Habits are like an onion with identity at the center and layer upon layer of complimentary habits wrapped around it. How you identify will guide the habits you easily acquire. To make it easier to start a new practice, bundle it with something that corresponds to your identity.
Habit bundling is delicate and requires precision to avoid growing unsustainable habits. However, it can be your superpower in learning to enjoy any discipline when done correctly. Once you find a positive way to identify with the change, you are ready for your next step.
Step 2: Starting
Knowing where to start will depend on your goal and how close you are to attaining it. Your first step should be something that you can accomplish today. For fitness, language and mindfulness, this could be a short walk, learning a single word or a three-minute meditation, respectively.
This step is about creating a habit that can easily be sustained. This is the atomic habit that will become a part of your routine. Whatever your goal is, break it down into something that can be done in five minutes without effort. Do this until it becomes instinctive, but don’t hesitate to increase the difficulty.
Step 3: increase the difficulty.
Without increased difficulty, you will quickly get bored and abandon the practice. Improvements in most disciplines fall prey to the snake effect – incremental changes that are invisible until they begin to compound and start to impress everyone but you.
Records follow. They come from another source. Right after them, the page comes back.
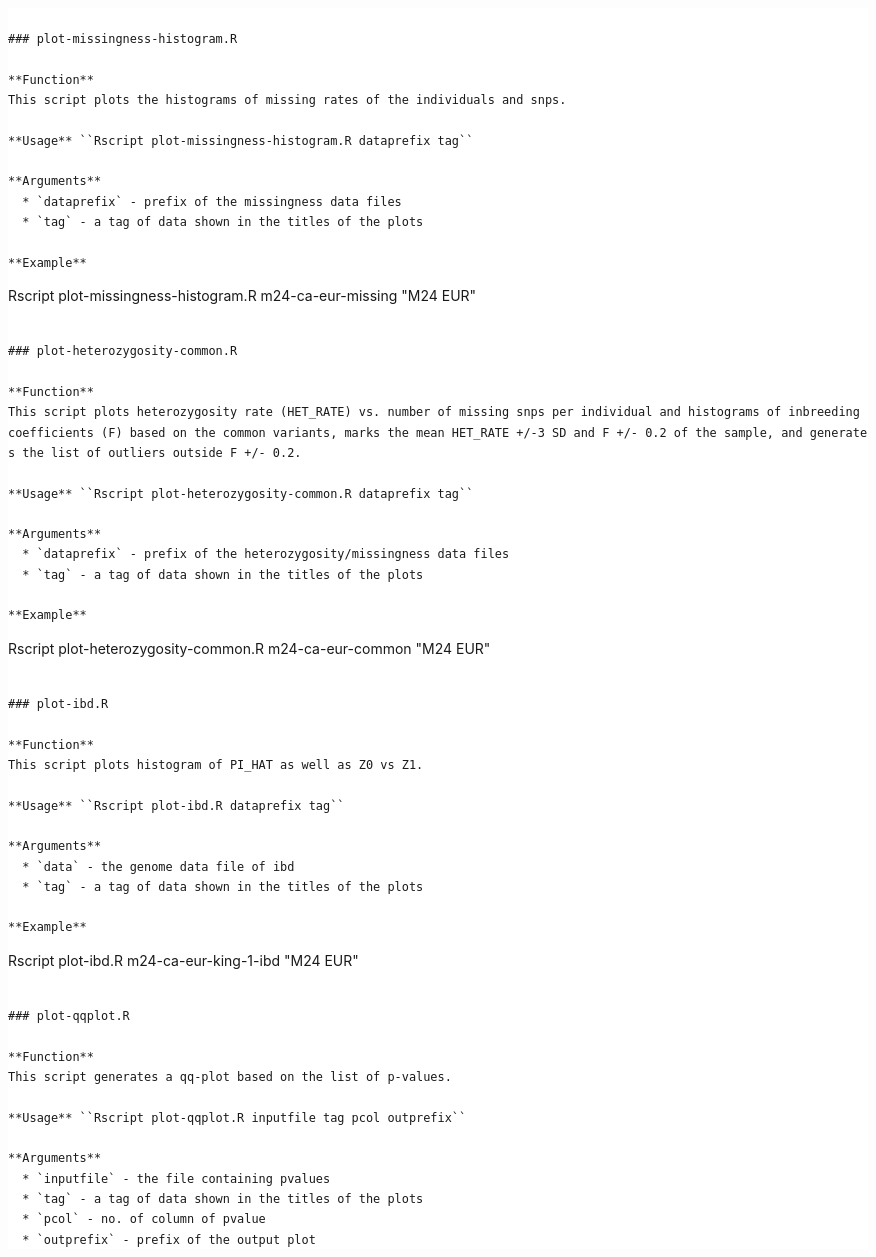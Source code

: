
 ```

### plot-missingness-histogram.R

**Function**
This script plots the histograms of missing rates of the individuals and snps.

**Usage** ``Rscript plot-missingness-histogram.R dataprefix tag``

**Arguments**
  * `dataprefix` - prefix of the missingness data files
  * `tag` - a tag of data shown in the titles of the plots
  
**Example**
```
Rscript plot-missingness-histogram.R m24-ca-eur-missing "M24 EUR"
```

### plot-heterozygosity-common.R

**Function**
This script plots heterozygosity rate (HET_RATE) vs. number of missing snps per individual and histograms of inbreeding coefficients (F) based on the common variants, marks the mean HET_RATE +/-3 SD and F +/- 0.2 of the sample, and generates the list of outliers outside F +/- 0.2.

**Usage** ``Rscript plot-heterozygosity-common.R dataprefix tag``

**Arguments**
  * `dataprefix` - prefix of the heterozygosity/missingness data files
  * `tag` - a tag of data shown in the titles of the plots

**Example**
```
Rscript plot-heterozygosity-common.R m24-ca-eur-common "M24 EUR"
```

### plot-ibd.R

**Function**
This script plots histogram of PI_HAT as well as Z0 vs Z1.

**Usage** ``Rscript plot-ibd.R dataprefix tag``

**Arguments**
  * `data` - the genome data file of ibd
  * `tag` - a tag of data shown in the titles of the plots

**Example**
```
Rscript plot-ibd.R m24-ca-eur-king-1-ibd "M24 EUR"
```

### plot-qqplot.R

**Function**
This script generates a qq-plot based on the list of p-values.

**Usage** ``Rscript plot-qqplot.R inputfile tag pcol outprefix``

**Arguments**
  * `inputfile` - the file containing pvalues
  * `tag` - a tag of data shown in the titles of the plots
  * `pcol` - no. of column of pvalue
  * `outprefix` - prefix of the output plot

```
For a habit to be sustainable, you must make the invisible – visible. You do this by maintaining a mild level of difficulty. If it’s too easy, you will get bored. Meanwhile, if it’s too hard, you will get frustrated. Finding the balance where the task is continually mildly challenging is crucial for continuous growth in preparation for the final step.
Step 4: sustaining your gains
The hardest part of this journey comes once you are happy with your progress or have reached your goal. At this point, getting a success hangover and losing the progress you made while attaining your goal is easy.
This is the danger of goals; they can be reached. After reaching your goal, your identity comes back into the picture, is the habit you formed who you are or something you wanted to do? If it has become a part of who you are, you are ready for your next challenge.
The purpose of life is to learn to appreciate the journey. In enjoying the journey and practicing aimlessness, we find fulfilment and reach heights we assumed were unattainable.
If you haven’t guessed by now, step 4 is not really the final step; it’s the beginning. Fulfilment occurs when we turn goals become a feedback loop of growth. When we accomplish what we have set out to do, we appreciate the development we have made and start over.
Diets are temporary and rarely work. Instead, make a lifestyle change this New Year and go into 2023, knowing that life is long and the best way to approach it is one step at a time.
If you want to transform your life next year, I can help. Subscribe to my newsletter below to access my weekly broadcast and receive a free one-hour coaching session to discuss what you can accomplish this year.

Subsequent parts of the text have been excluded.